Extremists Claim to Have Established Six New Illegal West Bank Settlements

25 July 2022
Extremists Claim to Have Established Six New Illegal West Bank Settlements

Photo: Activestills

Even though extremist right-wing organizations publicly announced a new campaign to set up illegal settlements in the West Bank, the government failed to halt the effort and a settler organization called “Nachala” claimed to have successfully set up six new illegal settlements.

Shatil’s Coordinator for Social Change in Human Rights Tamar Yakira explains that Nachlala used public money and the official logos of the West Bank regional councils of Samaria, Binyamin, and the Jordan Valley in this effort. Many of the participants in these illegal activities are members of right-wing youth movements like Beitar and Bnei Akiva.

Despite statements by Minister of Defense Benny Gantz and Minister of Internal Security Omer Bar Lev that prohibited settler organizers from setting up these illegal outposts, Nachala claims to have established six settlements on Tuesday night — July 19th — two near Hebron, two near Ramallah, and two in the northern West Bank. Nachala has said that its activists named one of the illegal settlements in the northern West Bank Maaleh Yonatan after Yonatan Netanyahu, former Prime Minister Benjamin Netanyahu’s brother, who was famously killed in the Israeli raid on Entebbe in 1976.

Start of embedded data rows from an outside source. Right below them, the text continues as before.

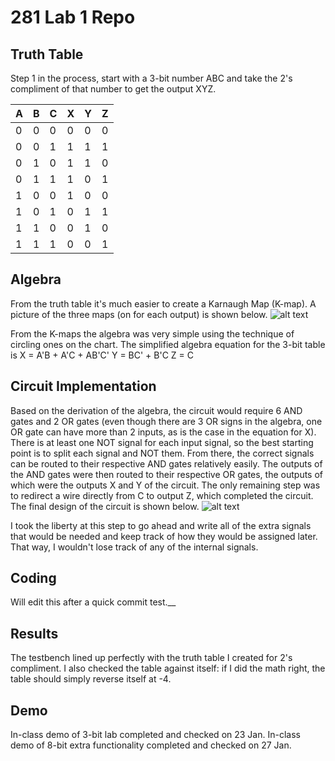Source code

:# 281 Lab 1 Repo

## Truth Table

Step 1 in the process, start with a 3-bit number ABC and take the 2's compliment of that number to get the output XYZ. 

A | B | C | X | Y | Z
--- | --- | --- | --- | --- | ---
0 | 0 | 0 | 0 | 0 | 0
0 | 0 | 1 | 1 | 1 | 1
0 | 1 | 0 | 1 | 1 | 0
0 | 1 | 1 | 1 | 0 | 1
1 | 0 | 0 | 1 | 0 | 0
1 | 0 | 1 | 0 | 1 | 1
1 | 1 | 0 | 0 | 1 | 0
1 | 1 | 1 | 0 | 0 | 1

## Algebra
From the truth table it's much easier to create a Karnaugh Map (K-map). A picture of the three maps (on for each output) is shown below. 
![alt text](http://imgur.com/WO5yap6.jpg "Please ignore the mess in the lower right corner. Bonus algebra included in this picture.")

From the K-maps the algebra was very simple using the technique of circling ones on the chart. The simplified algebra equation for the 3-bit table is 
X = A'B + A'C + AB'C'
Y = BC' + B'C
Z = C

## Circuit Implementation
Based on the derivation of the algebra, the circuit would require 6 AND gates and 2 OR gates (even though there are 3 OR signs in the algebra, one OR gate can have more than 2 inputs, as is the case in the equation for X). There is at least one NOT signal for each input signal, so the best starting point is to split each signal and NOT them. From there, the correct signals can be routed to their respective AND gates relatively easily. The outputs of the AND gates were then routed to their respective OR gates, the outputs of which were the outputs X and Y of the circuit. The only remaining step was to redirect a wire directly from C to output Z, which completed the circuit. The final design of the circuit is shown below. 
![alt text](http://i.imgur.com/UBpbdmX.jpg "Final circuit design for 3-bit.")

I took the liberty at this step to go ahead and write all of the extra signals that would be needed and keep track of how they would be assigned later. That way, I wouldn't lose track of any of the internal signals.

## Coding
Will edit this after a quick commit test.__

## Results
The testbench lined up perfectly with the truth table I created for 2's compliment.
I also checked the table against itself: if I did the math right, the table should simply reverse itself at -4.

## Demo
In-class demo of 3-bit lab completed and checked on 23 Jan.
In-class demo of 8-bit extra functionality completed and checked on 27 Jan.

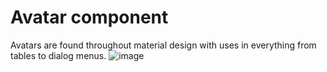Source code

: # Avatar component
Avatars are found throughout material design with uses in everything from tables to dialog menus.
![image](https://user-images.githubusercontent.com/65173305/151673565-380ac24e-0e75-41df-9da4-0a13f4b99385.png)

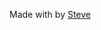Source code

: Made with <span class="icon"><i class="mdi mdi-heart"></i></span> by <a class="" href="http://stevexnicholls.com/">Steve</a>
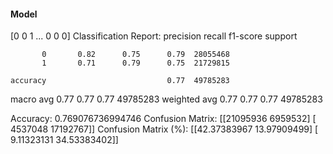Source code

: #### Model
[0 0 1 ... 0 0 0]
Classification Report:
              precision    recall  f1-score   support

           0       0.82      0.75      0.79  28055468
           1       0.71      0.79      0.75  21729815

    accuracy                           0.77  49785283
   macro avg       0.77      0.77      0.77  49785283
weighted avg       0.77      0.77      0.77  49785283

Accuracy: 0.769076736994746
Confusion Matrix:
[[21095936  6959532]
 [ 4537048 17192767]]
Confusion Matrix (%):
[[42.37383967 13.97909499]
 [ 9.11323131 34.53383402]]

While the settlements were being built there were reports of merely 11 arrests, and those detained were quickly released without charges. Only one of the settlements has been dismantled to date.

In the well-read Israeli news site Ynet, Tami Yakira wrote: “Imagine that hundreds of young people got together inside the Green Line and were encouraged to take control of land that didn’t belong to them in Petah Tikva or Afula, Kiryat Ono or Nof Hagalil, without approval or building permits. […]building settlements without government approval is prohibited by Israeli law, and of course by international law, which prohibits transferring populations by force in occupied territories.”

Yakira added, “A law-abiding country must stop this dangerous program and put the organizers on trial for rebellion or at the very least for conspiracy to commit an offense. In addition, the State should halt the public funding to all the participants and prohibit the involvement of welfare authorities for the benefit of the young people that are committing crimes. But instead, they are granted support.”